#### Supplied information:
+---+
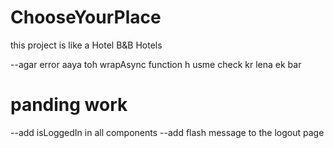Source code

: # ChooseYourPlace
this project is like a Hotel B&amp;B Hotels

--agar error aaya toh wrapAsync function h usme check kr lena ek bar

# panding work
  --add isLoggedIn in all components
  --add flash message to the logout page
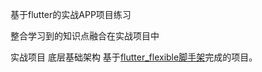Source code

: 基于flutter的实战APP项目练习

整合学习到的知识点融合在实战项目中

实战项目 底层基础架构
基于[flutter_flexible脚手架](https://github.com/tec8297729/flutter_flexible "flutter_flexible脚手架")完成的项目。

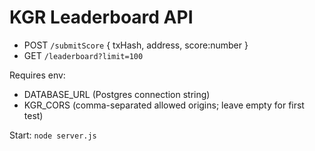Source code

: # KGR Leaderboard API

- POST `/submitScore`  { txHash, address, score:number }
- GET  `/leaderboard?limit=100`

Requires env:
- DATABASE_URL (Postgres connection string)
- KGR_CORS (comma-separated allowed origins; leave empty for first test)

Start: `node server.js`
+---+
#### What you need to do:
Each line above should be printed again exactly, though the pictures should not be.

#### Written answer:
Source code

: # ChooseYourPlace
this project is like a Hotel B&amp;B Hotels

--agar error aaya toh wrapAsync function h usme check kr lena ek bar

# panding work
  --add isLoggedIn in all components
  --add flash message to the logout page
Source code

: 基于flutter的实战APP项目练习

整合学习到的知识点融合在实战项目中

实战项目 底层基础架构
基于[flutter_flexible脚手架](https://github.com/tec8297729/flutter_flexible "flutter_flexible脚手架")完成的项目。

Source code

: # KGR Leaderboard API

- POST `/submitScore`  { txHash, address, score:number }
- GET  `/leaderboard?limit=100`

Requires env:
- DATABASE_URL (Postgres connection string)
- KGR_CORS (comma-separated allowed origins; leave empty for first test)

Start: `node server.js`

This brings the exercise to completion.